Ambu® aScope 5 Broncho 4.2/2.2 Sampler Set by Ambu A/S

Ambu® aScope™ 5 Broncho Sampler Set is intended to provide visualization via a compatible Ambu displaying unit, and to allow passing of endotherapy instruments via its working channel.

Ambu® aScope™ 5 Broncho Sampler Set enables aspiration and collection of fluid samples.

Device Description

The Ambu® aScope™ 5 Broncho Sampler Set consists of:

Ambu® aScope™ 5 Broncho endoscope .
Two Sample Containers (Ambu® aScope BronchoSampler™ 60 SC)
Suction Connection Tube (SCT)
Bronchoscope Attachment Part (BAP)
2 Luer lock adapters (Introducers) .

Ambu® aScope™ 5 Broncho is currently being sold on its own as a sterile, single use, flexible endoscope intended for endoscopic procedures and examination within the airways and tracheobronchial tree (K230428).

The Ambu® aScope BronchoSampler™ 60 SC is a 510(k)-exempt device, also sold alone under the trade name Ambu® aScope BronchoSampler™ SC.

The combination of the Ambu® aScope BronchoSampler™ 60 SC, the Bronchoscope Attachment Part (BAP) and Suction Connection Tube (SCT) is collectively referred to as the BronchoSampler 60.

BronchoSampler 60 is a sterile, single-use medical component designed as an accessory to aScope™ 5 Broncho single-use endoscopes. It is used for fluid sampling in bronchoscopic procedures such as Bronchial Alveolar Lavage (BAL) or Bronchial Wash (BW) procedure which enables aspiration and collection of fluid sample(s) from the bronchial or alveolar part of the lung.

The Ambu® aScope BronchoSampler™ 60 SC can be removed and replaced by the user to support multiple samples being taken during the same procedure.

The Bronchoscope Attachment Part (BAP) is inserted into the suction pathway between the Ambu® aScope™ 5 Broncho endoscope and the vacuum source. It functions to maintain the connections and the controls for the suction pathway and the Ambu® aScope BronchoSampler™ 60 SC, where the aspirated sample is stored.

The Suction Connection Tube (SCT) facilitates connection to suction tubing.

The Ambu® aScope BronchoSampler™ 60 SC plus an additional Sample Container, BAP, SCT and two introducers will be packaged and sterilized together with Ambu® aScope™ 5 Broncho endoscope to form a self-contained set, the Ambu® aScope™ 5 Broncho Sampler Set.

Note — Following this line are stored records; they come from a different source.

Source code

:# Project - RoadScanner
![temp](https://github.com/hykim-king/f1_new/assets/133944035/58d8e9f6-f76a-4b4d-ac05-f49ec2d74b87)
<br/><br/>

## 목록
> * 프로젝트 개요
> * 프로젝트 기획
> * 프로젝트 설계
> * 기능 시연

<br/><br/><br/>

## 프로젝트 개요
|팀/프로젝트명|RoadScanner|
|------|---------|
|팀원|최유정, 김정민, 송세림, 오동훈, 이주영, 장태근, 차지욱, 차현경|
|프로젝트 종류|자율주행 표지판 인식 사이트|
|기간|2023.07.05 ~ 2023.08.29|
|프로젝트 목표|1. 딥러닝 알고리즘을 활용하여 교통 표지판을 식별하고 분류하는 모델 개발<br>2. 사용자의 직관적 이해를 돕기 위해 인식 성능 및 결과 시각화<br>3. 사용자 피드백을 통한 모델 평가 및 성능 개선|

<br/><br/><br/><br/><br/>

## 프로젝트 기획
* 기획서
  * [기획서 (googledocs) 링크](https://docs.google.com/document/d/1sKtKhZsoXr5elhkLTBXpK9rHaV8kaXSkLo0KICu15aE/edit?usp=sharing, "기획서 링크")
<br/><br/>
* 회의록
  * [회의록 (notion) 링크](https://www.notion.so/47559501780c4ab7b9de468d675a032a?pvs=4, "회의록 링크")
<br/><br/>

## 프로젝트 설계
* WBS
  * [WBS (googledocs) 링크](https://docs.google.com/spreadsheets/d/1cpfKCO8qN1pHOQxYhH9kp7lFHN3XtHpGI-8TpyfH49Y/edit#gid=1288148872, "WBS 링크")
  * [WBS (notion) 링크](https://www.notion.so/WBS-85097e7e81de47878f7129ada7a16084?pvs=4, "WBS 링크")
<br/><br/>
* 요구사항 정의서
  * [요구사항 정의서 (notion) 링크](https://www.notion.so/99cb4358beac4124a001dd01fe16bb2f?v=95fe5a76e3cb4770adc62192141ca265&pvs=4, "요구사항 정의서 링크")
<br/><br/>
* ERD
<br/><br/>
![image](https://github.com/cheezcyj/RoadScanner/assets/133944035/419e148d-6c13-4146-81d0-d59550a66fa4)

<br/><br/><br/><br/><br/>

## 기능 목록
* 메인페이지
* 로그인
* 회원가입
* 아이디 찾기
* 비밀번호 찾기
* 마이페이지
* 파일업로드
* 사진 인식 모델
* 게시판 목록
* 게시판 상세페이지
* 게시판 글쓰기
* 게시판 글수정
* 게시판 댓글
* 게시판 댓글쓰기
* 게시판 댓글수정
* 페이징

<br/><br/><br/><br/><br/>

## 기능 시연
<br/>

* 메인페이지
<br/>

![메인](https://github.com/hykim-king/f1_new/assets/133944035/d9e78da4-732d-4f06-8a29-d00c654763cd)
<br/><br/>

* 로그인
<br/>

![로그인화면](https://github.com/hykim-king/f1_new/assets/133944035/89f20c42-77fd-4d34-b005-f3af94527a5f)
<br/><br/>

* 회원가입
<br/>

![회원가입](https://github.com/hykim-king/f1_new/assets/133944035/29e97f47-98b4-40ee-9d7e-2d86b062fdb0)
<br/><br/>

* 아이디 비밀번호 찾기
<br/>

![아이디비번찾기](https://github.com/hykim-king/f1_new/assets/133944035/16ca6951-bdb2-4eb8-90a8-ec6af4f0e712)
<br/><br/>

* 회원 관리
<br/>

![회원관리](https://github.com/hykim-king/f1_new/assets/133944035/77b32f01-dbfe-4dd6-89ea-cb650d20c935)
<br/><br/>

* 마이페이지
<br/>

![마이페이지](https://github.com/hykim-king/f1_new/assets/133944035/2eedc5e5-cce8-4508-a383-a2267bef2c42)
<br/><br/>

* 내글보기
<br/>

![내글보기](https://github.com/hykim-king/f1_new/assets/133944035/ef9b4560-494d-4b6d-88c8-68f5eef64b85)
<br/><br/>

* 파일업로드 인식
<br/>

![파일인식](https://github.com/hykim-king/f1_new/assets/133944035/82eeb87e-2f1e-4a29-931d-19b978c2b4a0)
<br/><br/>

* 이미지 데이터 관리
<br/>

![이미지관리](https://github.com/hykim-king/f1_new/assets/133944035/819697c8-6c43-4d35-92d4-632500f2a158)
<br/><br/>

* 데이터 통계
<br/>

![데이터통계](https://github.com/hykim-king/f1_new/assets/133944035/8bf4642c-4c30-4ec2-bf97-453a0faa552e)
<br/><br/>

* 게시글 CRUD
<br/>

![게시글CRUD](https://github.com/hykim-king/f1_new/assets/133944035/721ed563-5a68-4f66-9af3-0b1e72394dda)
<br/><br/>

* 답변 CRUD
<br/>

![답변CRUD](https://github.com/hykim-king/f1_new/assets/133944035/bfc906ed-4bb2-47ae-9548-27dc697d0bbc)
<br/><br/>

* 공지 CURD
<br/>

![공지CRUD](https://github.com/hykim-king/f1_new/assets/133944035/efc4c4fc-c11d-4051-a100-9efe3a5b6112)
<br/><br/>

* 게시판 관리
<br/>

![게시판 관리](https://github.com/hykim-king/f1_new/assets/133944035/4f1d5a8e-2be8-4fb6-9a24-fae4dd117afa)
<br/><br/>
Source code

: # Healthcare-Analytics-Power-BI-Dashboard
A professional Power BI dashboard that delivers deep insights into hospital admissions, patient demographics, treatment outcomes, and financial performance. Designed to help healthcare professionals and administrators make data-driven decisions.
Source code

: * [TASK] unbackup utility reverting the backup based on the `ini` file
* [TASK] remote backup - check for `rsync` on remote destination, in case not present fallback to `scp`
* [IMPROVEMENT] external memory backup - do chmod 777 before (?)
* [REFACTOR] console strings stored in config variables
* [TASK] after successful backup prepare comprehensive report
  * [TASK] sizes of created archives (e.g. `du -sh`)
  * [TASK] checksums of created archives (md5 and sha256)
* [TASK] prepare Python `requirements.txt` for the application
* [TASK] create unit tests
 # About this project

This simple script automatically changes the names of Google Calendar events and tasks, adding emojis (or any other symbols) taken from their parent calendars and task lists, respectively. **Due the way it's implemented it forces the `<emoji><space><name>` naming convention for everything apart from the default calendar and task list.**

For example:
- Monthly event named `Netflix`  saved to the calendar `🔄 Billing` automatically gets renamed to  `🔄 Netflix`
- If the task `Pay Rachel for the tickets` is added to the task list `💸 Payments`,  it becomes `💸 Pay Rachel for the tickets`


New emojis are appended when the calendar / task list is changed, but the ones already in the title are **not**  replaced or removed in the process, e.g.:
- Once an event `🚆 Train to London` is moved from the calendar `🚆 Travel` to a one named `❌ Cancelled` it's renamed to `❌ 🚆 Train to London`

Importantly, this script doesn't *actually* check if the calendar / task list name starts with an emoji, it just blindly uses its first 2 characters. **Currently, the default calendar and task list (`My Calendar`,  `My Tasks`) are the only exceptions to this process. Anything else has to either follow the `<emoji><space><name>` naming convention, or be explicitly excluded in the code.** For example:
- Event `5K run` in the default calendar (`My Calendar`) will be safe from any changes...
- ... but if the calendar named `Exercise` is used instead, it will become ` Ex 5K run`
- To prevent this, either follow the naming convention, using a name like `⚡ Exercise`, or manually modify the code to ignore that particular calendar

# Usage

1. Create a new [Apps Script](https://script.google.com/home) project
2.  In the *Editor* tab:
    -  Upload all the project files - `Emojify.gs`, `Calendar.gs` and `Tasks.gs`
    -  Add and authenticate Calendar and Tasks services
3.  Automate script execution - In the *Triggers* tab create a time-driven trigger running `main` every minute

Ambu® aScope™ 5 Broncho Sampler Set has the following physical and performance characteristics:

Maneuverable Ambu® aScope™ 5 Broncho endoscope tip controlled by the user
Flexible Ambu® aScope™ 5 Broncho endoscope insertion cord
Camera and LED light source at the distal tip of the Ambu® aScope™ 5 Broncho endoscope
Sterilized by Ethylene Oxide
For single use
Enables aspiration and sample collection in BAL and BW procedures

AI/ML Overview

The provided document is a 510(k) summary for the Ambu® aScope™ 5 Broncho 4.2/2.2 Sampler Set. It focuses on demonstrating substantial equivalence to a predicate device rather than presenting a study to prove acceptance criteria for a new device's performance benchmarks. Therefore, many of the requested categories are "Not Applicable" or information is unavailable from this document.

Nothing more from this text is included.